Select from the data all lines with the word "that".
== Information
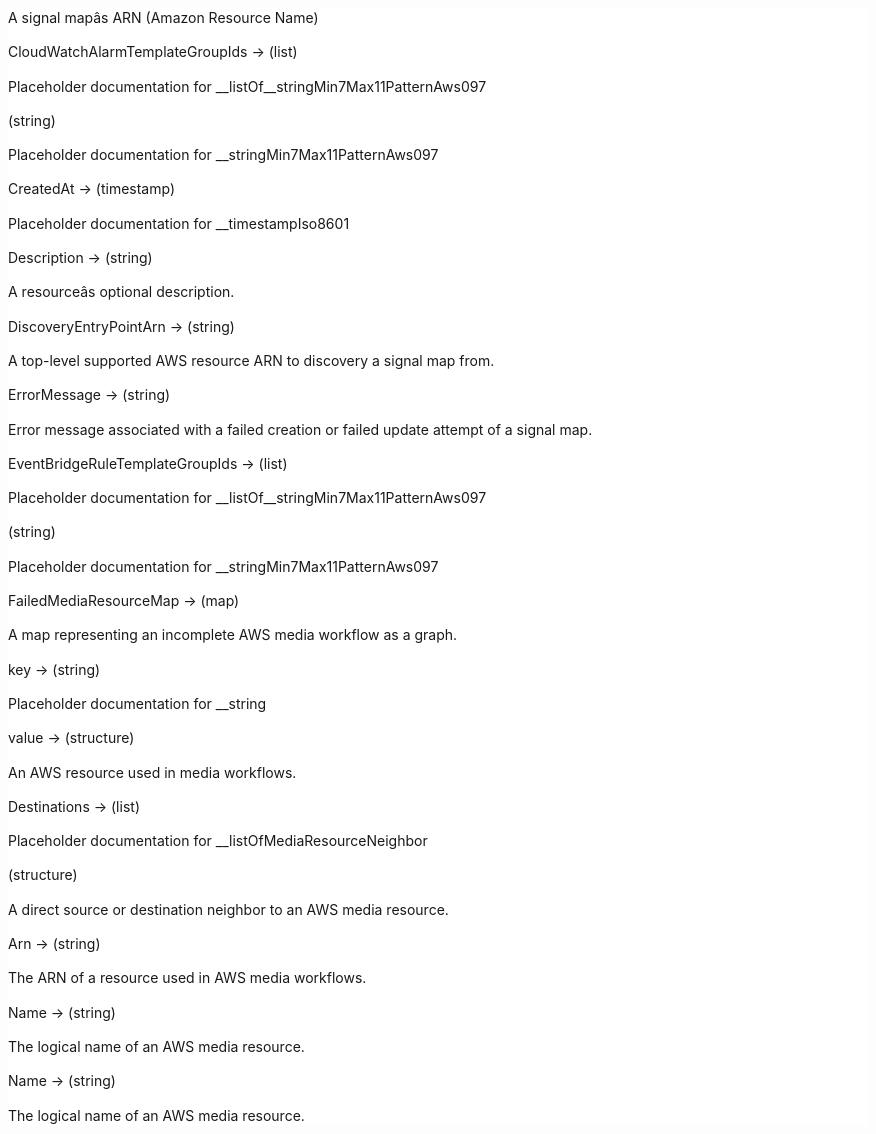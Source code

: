 A signal mapâs ARN (Amazon Resource Name)

CloudWatchAlarmTemplateGroupIds -> (list)

Placeholder documentation for __listOf__stringMin7Max11PatternAws097

(string)

Placeholder documentation for __stringMin7Max11PatternAws097

CreatedAt -> (timestamp)

Placeholder documentation for __timestampIso8601

Description -> (string)

A resourceâs optional description.

DiscoveryEntryPointArn -> (string)

A top-level supported AWS resource ARN to discovery a signal map from.

ErrorMessage -> (string)

Error message associated with a failed creation or failed update attempt of a signal map.

EventBridgeRuleTemplateGroupIds -> (list)

Placeholder documentation for __listOf__stringMin7Max11PatternAws097

(string)

Placeholder documentation for __stringMin7Max11PatternAws097

FailedMediaResourceMap -> (map)

A map representing an incomplete AWS media workflow as a graph.

key -> (string)

Placeholder documentation for __string

value -> (structure)

An AWS resource used in media workflows.

Destinations -> (list)

Placeholder documentation for __listOfMediaResourceNeighbor

(structure)

A direct source or destination neighbor to an AWS media resource.

Arn -> (string)

The ARN of a resource used in AWS media workflows.

Name -> (string)

The logical name of an AWS media resource.

Name -> (string)

The logical name of an AWS media resource.
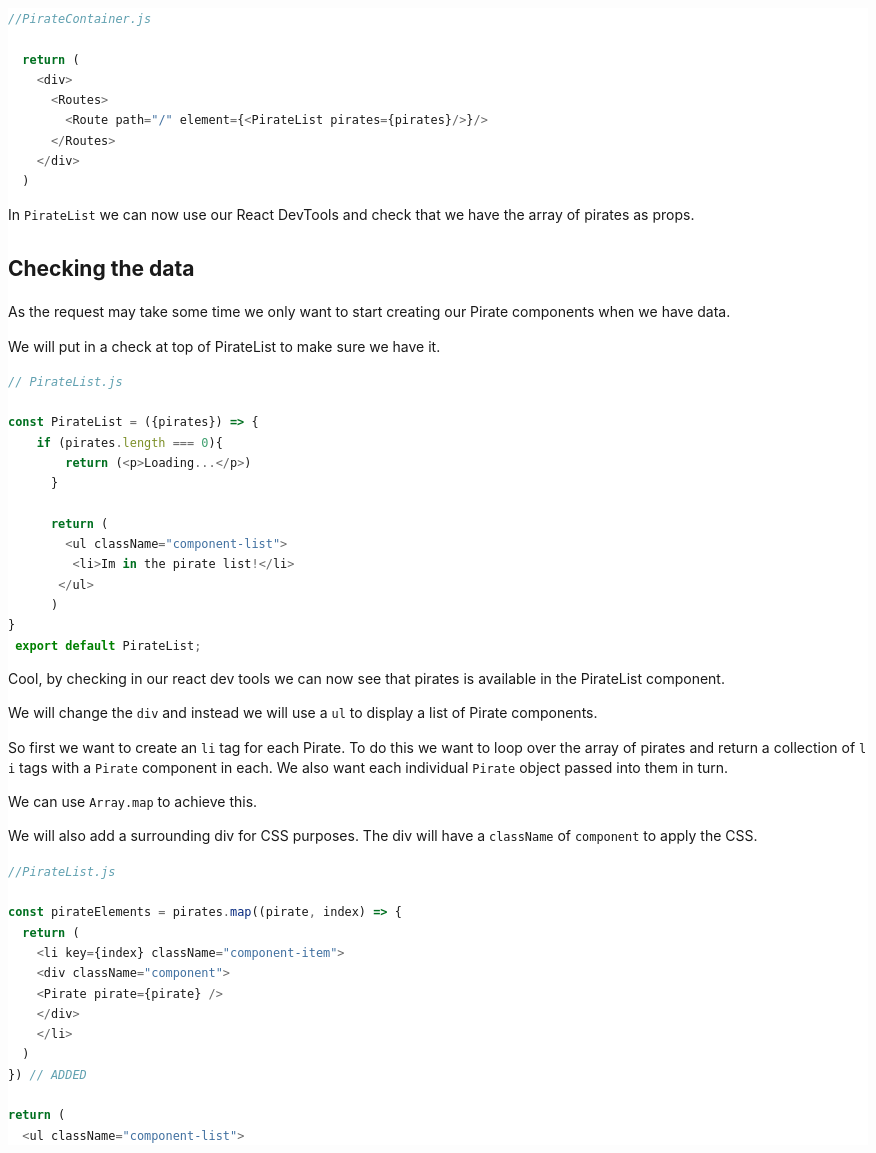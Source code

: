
 ```js
//PirateContainer.js

  return (
    <div>
      <Routes>
        <Route path="/" element={<PirateList pirates={pirates}/>}/>
      </Routes>
    </div>
  )
```

In `PirateList` we can now use our React DevTools and check that we have the array of pirates as props.

## Checking the data

As the request may take some time we only want to start creating our Pirate components when we have data.

We will put in a check at top of PirateList to make sure we have it.

```js
// PirateList.js

const PirateList = ({pirates}) => {
	if (pirates.length === 0){
		return (<p>Loading...</p>)
	  }
	  
	  return (
		<ul className="component-list">
		 <li>Im in the pirate list!</li>
	   </ul>
	  )
}
 export default PirateList;
```

Cool, by checking in our react dev tools we can now see that pirates is available in the PirateList component.

We will change the `div` and instead we will use a `ul` to display a list of Pirate components.

So first we want to create an `li` tag for each Pirate. To do this we want to loop over the array of pirates and return a collection of `li` tags with a `Pirate` component in each. We also want each individual `Pirate` object passed into them in turn.

We can use `Array.map` to achieve this.

We will also add a surrounding div for CSS purposes. The div will have a `className` of `component` to apply the CSS.

```js
//PirateList.js

const pirateElements = pirates.map((pirate, index) => {
  return (
    <li key={index} className="component-item">
    <div className="component">
    <Pirate pirate={pirate} />
    </div>
    </li>
  )
}) // ADDED

return (
  <ul className="component-list">
```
====
Response to this task:
In `PirateList` we can now use our React DevTools and check that we have the array of pirates as props.
Cool, by checking in our react dev tools we can now see that pirates is available in the PirateList component.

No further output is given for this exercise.